# The Register: TiVo in the US has definitively turned the corner



## Brangdon (Feb 9, 2001)

There's a positive article in The Register about the TiVo business. Hither-to they'd been doing fairly badly in the US, but now they may have turned it around, partly through their foreign efforts. The article has some statistics, including:Rogers continued: "Demand for Virgin Media's TiVo offering is quickly growing throughout the UK. Just six months after launch, Virgin Media said that it had more than 220,000 TiVo subscribers live, up from the 50,000 just three months prior. Even more impressive is that 40 per cent of these TiVo subscribers are new to Virgin Media."​


----------



## cwaring (Feb 12, 2002)

Nice


----------



## Fixerman (Jan 31, 2011)

cwaring said:


> Nice


Very good! Eat your heart out Murdoch!


----------



## SPR (Nov 28, 2001)

Harry Hill was right. There's only one way to find out....

Both in the UK market without Mr M pretending to promote TiVo ("as recommended by Sky").

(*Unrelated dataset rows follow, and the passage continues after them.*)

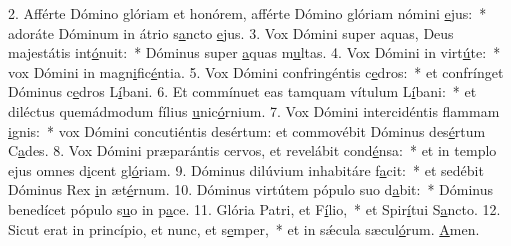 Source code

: 2. Afférte Dómino glóriam et honórem, afférte Dómino glóriam nómini \uline{e}jus:~* adoráte Dóminum in átrio s\uline{a}ncto \uline{e}jus.
3. Vox Dómini super aquas, Deus majestátis int\uline{ó}nuit:~* Dóminus super \uline{a}quas m\uline{u}ltas.
4. Vox Dómini in virt\uline{ú}te:~* vox Dómini in magn\uline{i}fic\uline{é}ntia.
5. Vox Dómini confringéntis c\uline{e}dros:~* et confrínget Dóminus c\uline{e}dros L\uline{í}bani.
6. Et commínuet eas tamquam vítulum L\uline{í}bani:~* et diléctus quemádmodum fílius \uline{u}nic\uline{ó}rnium.
7. Vox Dómini intercidéntis flammam \uline{i}gnis:~* vox Dómini concutiéntis desértum: et commovébit Dóminus des\uline{é}rtum C\uline{a}des.
8. Vox Dómini præparántis cervos, et revelábit cond\uline{é}nsa:~* et in templo ejus omnes d\uline{i}cent gl\uline{ó}riam.
9. Dóminus dilúvium inhabitáre f\uline{a}cit:~* et sedébit Dóminus Rex \uline{i}n æt\uline{é}rnum.
10. Dóminus virtútem pópulo suo d\uline{a}bit:~* Dóminus benedícet pópulo s\uline{u}o in p\uline{a}ce.
11. Glória Patri, et F\uline{í}lio,~* et Spir\uline{í}tui S\uline{a}ncto.
12. Sicut erat in princípio, et nunc, et s\uline{e}mper,~* et in sǽcula sæcul\uline{ó}rum. \uline{A}men.
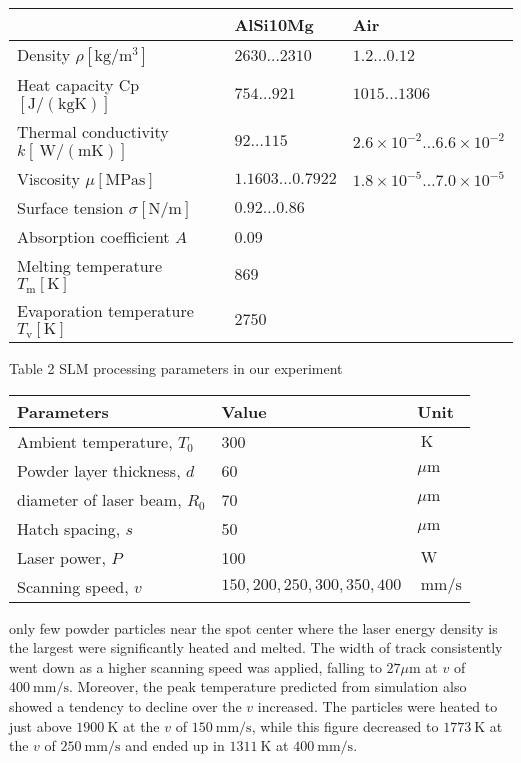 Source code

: \documentclass[10pt]{article}
\begin{document}
\begin{center}
\begin{tabular}{lll}
\hline
 & AlSi10Mg & Air \\
\hline
Density $\rho\left[\mathrm{kg} / \mathrm{m}^{3}\right]$ & $2630 \ldots 2310$ & $1.2 \ldots 0.12$ \\
Heat capacity Cp $[\mathrm{J} /(\mathrm{kg} \mathrm{K})]$ & $754 \ldots 921$ & $1015 \ldots 1306$ \\
Thermal conductivity $k[\mathrm{~W} /(\mathrm{m} \mathrm{K})]$ & $92 \ldots 115$ & $2.6 \times 10^{-2} \ldots 6.6 \times 10^{-2}$ \\
Viscosity $\mu[\mathrm{MPa} \mathrm{s}]$ & $1.1603 \ldots 0.7922$ & $1.8 \times 10^{-5} \ldots 7.0 \times 10^{-5}$ \\
Surface tension $\sigma[\mathrm{N} / \mathrm{m}]$ & $0.92 \ldots 0.86$ &  \\
Absorption coefficient $A$ & 0.09 &  \\
Melting temperature $T_{\mathrm{m}}[\mathrm{K}]$ & 869 &  \\
Evaporation temperature $T_{\mathrm{v}}[\mathrm{K}]$ & 2750 &  \\
\hline
\end{tabular}
\end{center}

Table 2 SLM processing parameters in our experiment

\begin{center}
\begin{tabular}{lll}
\hline
Parameters & Value & Unit \\
\hline
Ambient temperature, $T_{0}$ & 300 & $\mathrm{~K}$ \\
Powder layer thickness, $d$ & 60 & $\mu \mathrm{m}$ \\
diameter of laser beam, $R_{0}$ & 70 & $\mu \mathrm{m}$ \\
Hatch spacing, $s$ & 50 & $\mu \mathrm{m}$ \\
Laser power, $P$ & 100 & $\mathrm{~W}$ \\
Scanning speed, $v$ & $150,200,250,300,350,400$ & $\mathrm{~mm} / \mathrm{s}$ \\
\hline
\end{tabular}
\end{center}

only few powder particles near the spot center where the laser energy density is the largest were significantly heated and melted. The width of track consistently went down as a higher scanning speed was applied, falling to $27 \mu \mathrm{m}$ at $v$ of $400 \mathrm{~mm} / \mathrm{s}$. Moreover, the peak temperature predicted from simulation also showed a tendency to decline over the $v$ increased. The particles were heated to just above $1900 \mathrm{~K}$ at the $v$ of $150 \mathrm{~mm} / \mathrm{s}$, while this figure decreased to $1773 \mathrm{~K}$ at the $v$ of $250 \mathrm{~mm} / \mathrm{s}$ and ended up in $1311 \mathrm{~K}$ at $400 \mathrm{~mm} / \mathrm{s}$.
\end{document}
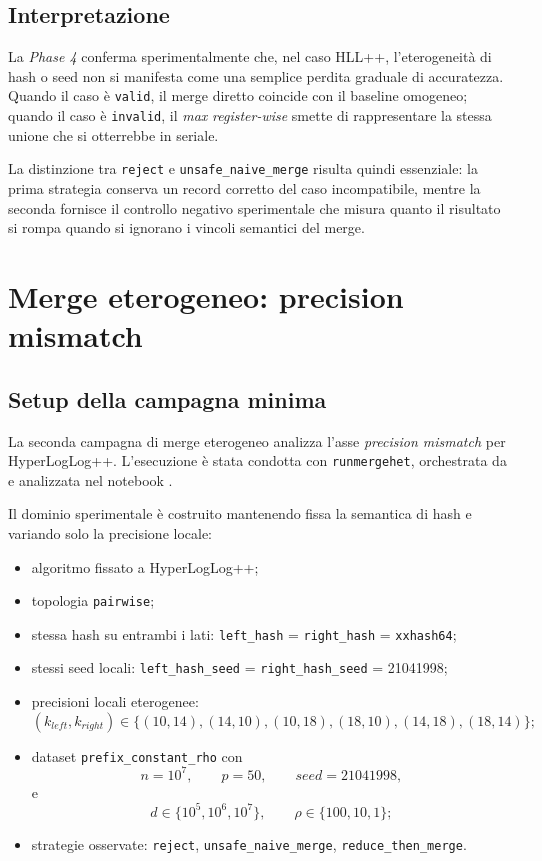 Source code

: \subsection{Interpretazione}

La \emph{Phase 4} conferma sperimentalmente che, nel caso HLL++, l'eterogeneità
di hash o seed non si manifesta come una semplice perdita graduale di
accuratezza. Quando il caso è \texttt{valid}, il merge diretto coincide con il
baseline omogeneo; quando il caso è \texttt{invalid}, il \emph{max}
\emph{register-wise} smette di rappresentare la stessa unione che si
otterrebbe in seriale.

La distinzione tra \texttt{reject} e \texttt{unsafe\_naive\_merge} risulta
quindi essenziale: la prima strategia conserva un record corretto del caso
incompatibile, mentre la seconda fornisce il controllo negativo sperimentale
che misura quanto il risultato si rompa quando si ignorano i vincoli semantici
del merge.

\section{Merge eterogeneo: precision mismatch}

\subsection{Setup della campagna minima}

La seconda campagna di merge eterogeneo analizza l'asse
\emph{precision mismatch} per HyperLogLog++. L'esecuzione è stata condotta con
\texttt{runmergehet}, orchestrata da
 e analizzata nel notebook
.

Il dominio sperimentale è costruito mantenendo fissa la semantica di hash e
variando solo la precisione locale:
\begin{itemize}
    \item algoritmo fissato a HyperLogLog++;
    \item topologia \texttt{pairwise};
    \item stessa hash su entrambi i lati:
    \texttt{left\_hash} = \texttt{right\_hash} = \texttt{xxhash64};
    \item stessi seed locali:
    \texttt{left\_hash\_seed} = \texttt{right\_hash\_seed} = 21041998;
    \item precisioni locali eterogenee:
    \[
    (k_{left},k_{right}) \in
    \{(10,14),(14,10),(10,18),(18,10),(14,18),(18,14)\};
    \]
    \item dataset \texttt{prefix\_constant\_rho} con
    \[
    n = 10^7,\qquad p = 50,\qquad seed = 21041998,
    \]
    e
    \[
    d \in \{10^5,10^6,10^7\},\qquad \rho \in \{100,10,1\};
    \]
    \item strategie osservate:
    \texttt{reject}, \texttt{unsafe\_naive\_merge},
    \texttt{reduce\_then\_merge}.
\end{itemize}

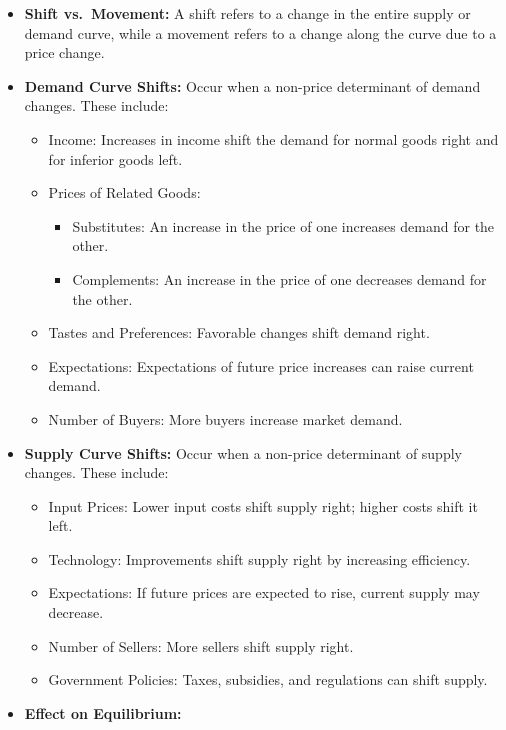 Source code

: \documentclass[
]{book}
\providecommand{\tightlist}{%
  \setlength{\itemsep}{0pt}\setlength{\parskip}{0pt}}
\begin{document}
\begin{enumerate}
  \begin{itemize}
  \tightlist
  \item
    \textbf{Shift vs.~Movement:} A shift refers to a change in the entire supply or demand curve, while a movement refers to a change along the curve due to a price change.
  \item
    \textbf{Demand Curve Shifts:} Occur when a non-price determinant of demand changes. These include:

    \begin{itemize}
    \tightlist
    \item
      Income: Increases in income shift the demand for normal goods right and for inferior goods left.
    \item
      Prices of Related Goods:

      \begin{itemize}
      \tightlist
      \item
        Substitutes: An increase in the price of one increases demand for the other.
      \item
        Complements: An increase in the price of one decreases demand for the other.
      \end{itemize}
    \item
      Tastes and Preferences: Favorable changes shift demand right.
    \item
      Expectations: Expectations of future price increases can raise current demand.
    \item
      Number of Buyers: More buyers increase market demand.
    \end{itemize}
  \item
    \textbf{Supply Curve Shifts:} Occur when a non-price determinant of supply changes. These include:

    \begin{itemize}
    \tightlist
    \item
      Input Prices: Lower input costs shift supply right; higher costs shift it left.
    \item
      Technology: Improvements shift supply right by increasing efficiency.
    \item
      Expectations: If future prices are expected to rise, current supply may decrease.
    \item
      Number of Sellers: More sellers shift supply right.
    \item
      Government Policies: Taxes, subsidies, and regulations can shift supply.
    \end{itemize}
  \item
    \textbf{Effect on Equilibrium:}


\end{itemize}
\end{enumerate}
\end{document}
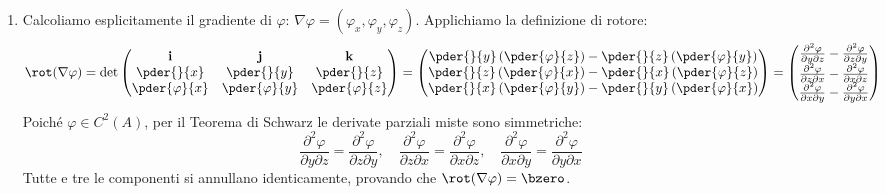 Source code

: \begin{dimostrazione}
\begin{enumerate}
    \item Calcoliamo esplicitamente il gradiente di $\varphi$: $\nabla \varphi = (\varphi_x, \varphi_y, \varphi_z)$.
    Applichiamo la definizione di rotore:
    \[
    \rot(\nabla \varphi) = \det \begin{pmatrix} \mathbf{i} & \mathbf{j} & \mathbf{k} \\ \pder{}{x} & \pder{}{y} & \pder{}{z} \\ \pder{\varphi}{x} & \pder{\varphi}{y} & \pder{\varphi}{z} \end{pmatrix} = \begin{pmatrix} \pder{}{y}\left(\pder{\varphi}{z}\right) - \pder{}{z}\left(\pder{\varphi}{y}\right) \\ \pder{}{z}\left(\pder{\varphi}{x}\right) - \pder{}{x}\left(\pder{\varphi}{z}\right) \\ \pder{}{x}\left(\pder{\varphi}{y}\right) - \pder{}{y}\left(\pder{\varphi}{x}\right) \end{pmatrix} = \begin{pmatrix} \frac{\partial^2 \varphi}{\partial y \partial z} - \frac{\partial^2 \varphi}{\partial z \partial y} \\ \frac{\partial^2 \varphi}{\partial z \partial x} - \frac{\partial^2 \varphi}{\partial x \partial z} \\ \frac{\partial^2 \varphi}{\partial x \partial y} - \frac{\partial^2 \varphi}{\partial y \partial x} \end{pmatrix}
    \]
    Poiché $\varphi \in C^2(A)$, per il Teorema di Schwarz le derivate parziali miste sono simmetriche:
    \[
    \frac{\partial^2 \varphi}{\partial y \partial z} = \frac{\partial^2 \varphi}{\partial z \partial y}, \quad \frac{\partial^2 \varphi}{\partial z \partial x} = \frac{\partial^2 \varphi}{\partial x \partial z}, \quad \frac{\partial^2 \varphi}{\partial x \partial y} = \frac{\partial^2 \varphi}{\partial y \partial x}
    \]
    Tutte e tre le componenti si annullano identicamente, provando che $\rot(\nabla \varphi) = \bzero$.


\end{enumerate}
\end{dimostrazione}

Let's hope the subscriber hike will increase the chances of getting the extras we crave that other markets have.


----------



## Big Al (Dec 3, 2002)

There's still too much content controlled by Sky. Until there's serious competition at that level, Sky has the upper hand. If you read a Sunday paper, you will have seen the full page advert for the Sky Formula 1 channel.


----------



## Brangdon (Feb 9, 2001)

More of the same, this time mostly about patents: http://www.theregister.co.uk/2012/01/08/tivo_wins_another_legal_battle/. There are lots of dissenting opinions in the comments.


----------